For this exercise, return all the data word for word, with images left out.

[[ MATERIAL FOR THIS TASK open ]]

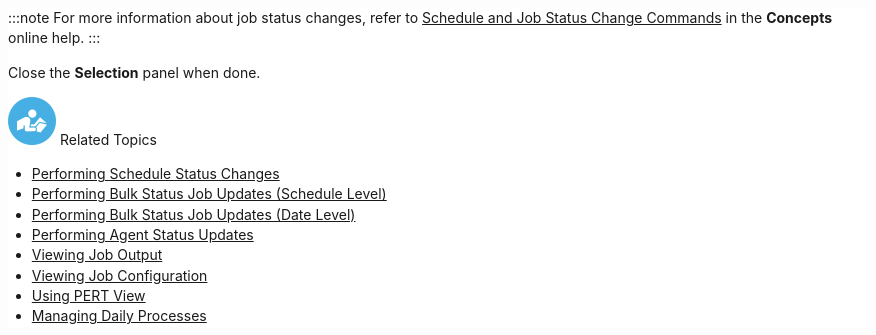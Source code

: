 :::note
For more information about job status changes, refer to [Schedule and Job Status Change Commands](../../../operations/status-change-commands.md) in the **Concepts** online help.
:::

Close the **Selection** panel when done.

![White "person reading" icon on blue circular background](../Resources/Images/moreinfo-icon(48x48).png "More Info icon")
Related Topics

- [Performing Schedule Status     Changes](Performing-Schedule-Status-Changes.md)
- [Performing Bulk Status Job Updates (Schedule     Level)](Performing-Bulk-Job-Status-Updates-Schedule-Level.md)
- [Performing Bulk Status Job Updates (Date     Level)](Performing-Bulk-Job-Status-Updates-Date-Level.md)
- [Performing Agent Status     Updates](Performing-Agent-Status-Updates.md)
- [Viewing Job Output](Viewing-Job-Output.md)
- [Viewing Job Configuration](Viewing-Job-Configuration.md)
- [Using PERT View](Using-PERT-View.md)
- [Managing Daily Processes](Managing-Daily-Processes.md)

[[ MATERIAL FOR THIS TASK closed ]]

--- ANSWER TO THIS PROBLEM ---
Source code

: :::note
For more information about job status changes, refer to [Schedule and Job Status Change Commands](../../../operations/status-change-commands.md) in the **Concepts** online help.
:::

Close the **Selection** panel when done.

![White "person reading" icon on blue circular background](../Resources/Images/moreinfo-icon(48x48).png "More Info icon")
Related Topics

- [Performing Schedule Status     Changes](Performing-Schedule-Status-Changes.md)
- [Performing Bulk Status Job Updates (Schedule     Level)](Performing-Bulk-Job-Status-Updates-Schedule-Level.md)
- [Performing Bulk Status Job Updates (Date     Level)](Performing-Bulk-Job-Status-Updates-Date-Level.md)
- [Performing Agent Status     Updates](Performing-Agent-Status-Updates.md)
- [Viewing Job Output](Viewing-Job-Output.md)
- [Viewing Job Configuration](Viewing-Job-Configuration.md)
- [Using PERT View](Using-PERT-View.md)
- [Managing Daily Processes](Managing-Daily-Processes.md)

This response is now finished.